■ **Assignment**
Pictures excluded, copy all of the data below exactly.

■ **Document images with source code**
________________________

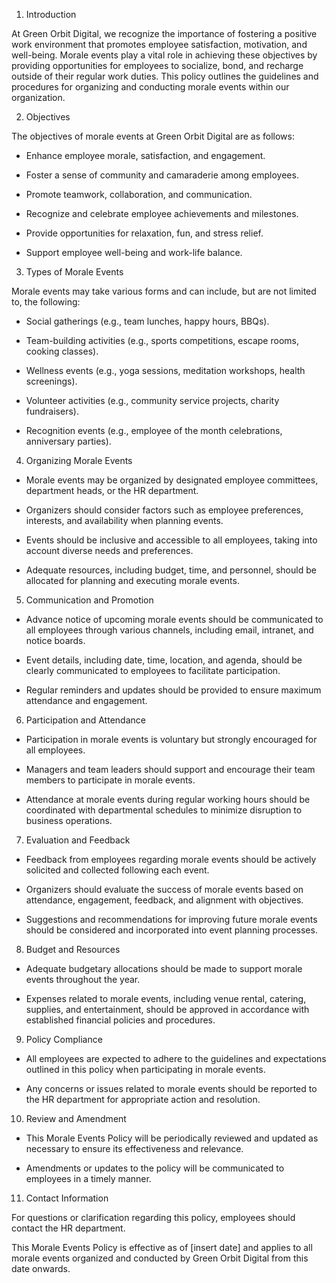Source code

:1. Introduction

At Green Orbit Digital, we recognize the importance of fostering a positive work environment that promotes employee satisfaction, motivation, and well-being. Morale events play a vital role in achieving these objectives by providing opportunities for employees to socialize, bond, and recharge outside of their regular work duties. This policy outlines the guidelines and procedures for organizing and conducting morale events within our organization.

2. Objectives

The objectives of morale events at Green Orbit Digital are as follows:

- Enhance employee morale, satisfaction, and engagement.

- Foster a sense of community and camaraderie among employees.

- Promote teamwork, collaboration, and communication.

- Recognize and celebrate employee achievements and milestones.

- Provide opportunities for relaxation, fun, and stress relief.

- Support employee well-being and work-life balance.

3. Types of Morale Events

Morale events may take various forms and can include, but are not limited to, the following:

- Social gatherings (e.g., team lunches, happy hours, BBQs).

- Team-building activities (e.g., sports competitions, escape rooms, cooking classes).

- Wellness events (e.g., yoga sessions, meditation workshops, health screenings).

- Volunteer activities (e.g., community service projects, charity fundraisers).

- Recognition events (e.g., employee of the month celebrations, anniversary parties).

4. Organizing Morale Events

- Morale events may be organized by designated employee committees, department heads, or the HR department.

- Organizers should consider factors such as employee preferences, interests, and availability when planning events.

- Events should be inclusive and accessible to all employees, taking into account diverse needs and preferences.

- Adequate resources, including budget, time, and personnel, should be allocated for planning and executing morale events.

5. Communication and Promotion

- Advance notice of upcoming morale events should be communicated to all employees through various channels, including email, intranet, and notice boards.

- Event details, including date, time, location, and agenda, should be clearly communicated to employees to facilitate participation.

- Regular reminders and updates should be provided to ensure maximum attendance and engagement.

6. Participation and Attendance

- Participation in morale events is voluntary but strongly encouraged for all employees.

- Managers and team leaders should support and encourage their team members to participate in morale events.

- Attendance at morale events during regular working hours should be coordinated with departmental schedules to minimize disruption to business operations.

7. Evaluation and Feedback

- Feedback from employees regarding morale events should be actively solicited and collected following each event.

- Organizers should evaluate the success of morale events based on attendance, engagement, feedback, and alignment with objectives.

- Suggestions and recommendations for improving future morale events should be considered and incorporated into event planning processes.

8. Budget and Resources

- Adequate budgetary allocations should be made to support morale events throughout the year.

- Expenses related to morale events, including venue rental, catering, supplies, and entertainment, should be approved in accordance with established financial policies and procedures.

9. Policy Compliance

- All employees are expected to adhere to the guidelines and expectations outlined in this policy when participating in morale events.

- Any concerns or issues related to morale events should be reported to the HR department for appropriate action and resolution.

10. Review and Amendment

- This Morale Events Policy will be periodically reviewed and updated as necessary to ensure its effectiveness and relevance.

- Amendments or updates to the policy will be communicated to employees in a timely manner.

11. Contact Information

For questions or clarification regarding this policy, employees should contact the HR department.

This Morale Events Policy is effective as of [insert date] and applies to all morale events organized and conducted by Green Orbit Digital from this date onwards.
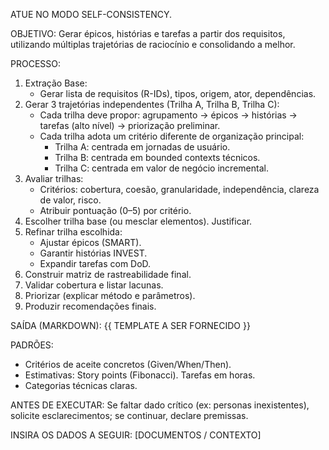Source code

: ATUE NO MODO SELF-CONSISTENCY.

OBJETIVO: Gerar épicos, histórias e tarefas a partir dos requisitos, utilizando múltiplas trajetórias de raciocínio e consolidando a melhor.

PROCESSO:
1. Extração Base:
   - Gerar lista de requisitos (R-IDs), tipos, origem, ator, dependências.
2. Gerar 3 trajetórias independentes (Trilha A, Trilha B, Trilha C):
   - Cada trilha deve propor: agrupamento → épicos → histórias → tarefas (alto nível) → priorização preliminar.
   - Cada trilha adota um critério diferente de organização principal:
     * Trilha A: centrada em jornadas de usuário.
     * Trilha B: centrada em bounded contexts técnicos.
     * Trilha C: centrada em valor de negócio incremental.
3. Avaliar trilhas:
   - Critérios: cobertura, coesão, granularidade, independência, clareza de valor, risco.
   - Atribuir pontuação (0–5) por critério.
4. Escolher trilha base (ou mesclar elementos). Justificar.
5. Refinar trilha escolhida:
   - Ajustar épicos (SMART).
   - Garantir histórias INVEST.
   - Expandir tarefas com DoD.
6. Construir matriz de rastreabilidade final.
7. Validar cobertura e listar lacunas.
8. Priorizar (explicar método e parâmetros).
9. Produzir recomendações finais.

SAÍDA (MARKDOWN):
{{ TEMPLATE A SER FORNECIDO }}

PADRÕES:
- Critérios de aceite concretos (Given/When/Then).
- Estimativas: Story points (Fibonacci). Tarefas em horas.
- Categorias técnicas claras.

ANTES DE EXECUTAR:
Se faltar dado crítico (ex: personas inexistentes), solicite esclarecimentos; se continuar, declare premissas.

INSIRA OS DADOS A SEGUIR:
[DOCUMENTOS / CONTEXTO]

________________________

■ **Expected answer**
Source code

:1. Introduction

At Green Orbit Digital, we recognize the importance of fostering a positive work environment that promotes employee satisfaction, motivation, and well-being. Morale events play a vital role in achieving these objectives by providing opportunities for employees to socialize, bond, and recharge outside of their regular work duties. This policy outlines the guidelines and procedures for organizing and conducting morale events within our organization.

2. Objectives

The objectives of morale events at Green Orbit Digital are as follows:

- Enhance employee morale, satisfaction, and engagement.

- Foster a sense of community and camaraderie among employees.

- Promote teamwork, collaboration, and communication.

- Recognize and celebrate employee achievements and milestones.

- Provide opportunities for relaxation, fun, and stress relief.

- Support employee well-being and work-life balance.

3. Types of Morale Events

Morale events may take various forms and can include, but are not limited to, the following:

- Social gatherings (e.g., team lunches, happy hours, BBQs).

- Team-building activities (e.g., sports competitions, escape rooms, cooking classes).

- Wellness events (e.g., yoga sessions, meditation workshops, health screenings).

- Volunteer activities (e.g., community service projects, charity fundraisers).

- Recognition events (e.g., employee of the month celebrations, anniversary parties).

4. Organizing Morale Events

- Morale events may be organized by designated employee committees, department heads, or the HR department.

- Organizers should consider factors such as employee preferences, interests, and availability when planning events.

- Events should be inclusive and accessible to all employees, taking into account diverse needs and preferences.

- Adequate resources, including budget, time, and personnel, should be allocated for planning and executing morale events.

5. Communication and Promotion

- Advance notice of upcoming morale events should be communicated to all employees through various channels, including email, intranet, and notice boards.

- Event details, including date, time, location, and agenda, should be clearly communicated to employees to facilitate participation.

- Regular reminders and updates should be provided to ensure maximum attendance and engagement.

6. Participation and Attendance

- Participation in morale events is voluntary but strongly encouraged for all employees.

- Managers and team leaders should support and encourage their team members to participate in morale events.

- Attendance at morale events during regular working hours should be coordinated with departmental schedules to minimize disruption to business operations.

7. Evaluation and Feedback

- Feedback from employees regarding morale events should be actively solicited and collected following each event.

- Organizers should evaluate the success of morale events based on attendance, engagement, feedback, and alignment with objectives.

- Suggestions and recommendations for improving future morale events should be considered and incorporated into event planning processes.

8. Budget and Resources

- Adequate budgetary allocations should be made to support morale events throughout the year.

- Expenses related to morale events, including venue rental, catering, supplies, and entertainment, should be approved in accordance with established financial policies and procedures.

9. Policy Compliance

- All employees are expected to adhere to the guidelines and expectations outlined in this policy when participating in morale events.

- Any concerns or issues related to morale events should be reported to the HR department for appropriate action and resolution.

10. Review and Amendment

- This Morale Events Policy will be periodically reviewed and updated as necessary to ensure its effectiveness and relevance.

- Amendments or updates to the policy will be communicated to employees in a timely manner.

11. Contact Information

For questions or clarification regarding this policy, employees should contact the HR department.

This Morale Events Policy is effective as of [insert date] and applies to all morale events organized and conducted by Green Orbit Digital from this date onwards.
Source code

: ATUE NO MODO SELF-CONSISTENCY.

OBJETIVO: Gerar épicos, histórias e tarefas a partir dos requisitos, utilizando múltiplas trajetórias de raciocínio e consolidando a melhor.

PROCESSO:
1. Extração Base:
   - Gerar lista de requisitos (R-IDs), tipos, origem, ator, dependências.
2. Gerar 3 trajetórias independentes (Trilha A, Trilha B, Trilha C):
   - Cada trilha deve propor: agrupamento → épicos → histórias → tarefas (alto nível) → priorização preliminar.
   - Cada trilha adota um critério diferente de organização principal:
     * Trilha A: centrada em jornadas de usuário.
     * Trilha B: centrada em bounded contexts técnicos.
     * Trilha C: centrada em valor de negócio incremental.
3. Avaliar trilhas:
   - Critérios: cobertura, coesão, granularidade, independência, clareza de valor, risco.
   - Atribuir pontuação (0–5) por critério.
4. Escolher trilha base (ou mesclar elementos). Justificar.
5. Refinar trilha escolhida:
   - Ajustar épicos (SMART).
   - Garantir histórias INVEST.
   - Expandir tarefas com DoD.
6. Construir matriz de rastreabilidade final.
7. Validar cobertura e listar lacunas.
8. Priorizar (explicar método e parâmetros).
9. Produzir recomendações finais.

SAÍDA (MARKDOWN):
{{ TEMPLATE A SER FORNECIDO }}

PADRÕES:
- Critérios de aceite concretos (Given/When/Then).
- Estimativas: Story points (Fibonacci). Tarefas em horas.
- Categorias técnicas claras.

ANTES DE EXECUTAR:
Se faltar dado crítico (ex: personas inexistentes), solicite esclarecimentos; se continuar, declare premissas.

INSIRA OS DADOS A SEGUIR:
[DOCUMENTOS / CONTEXTO]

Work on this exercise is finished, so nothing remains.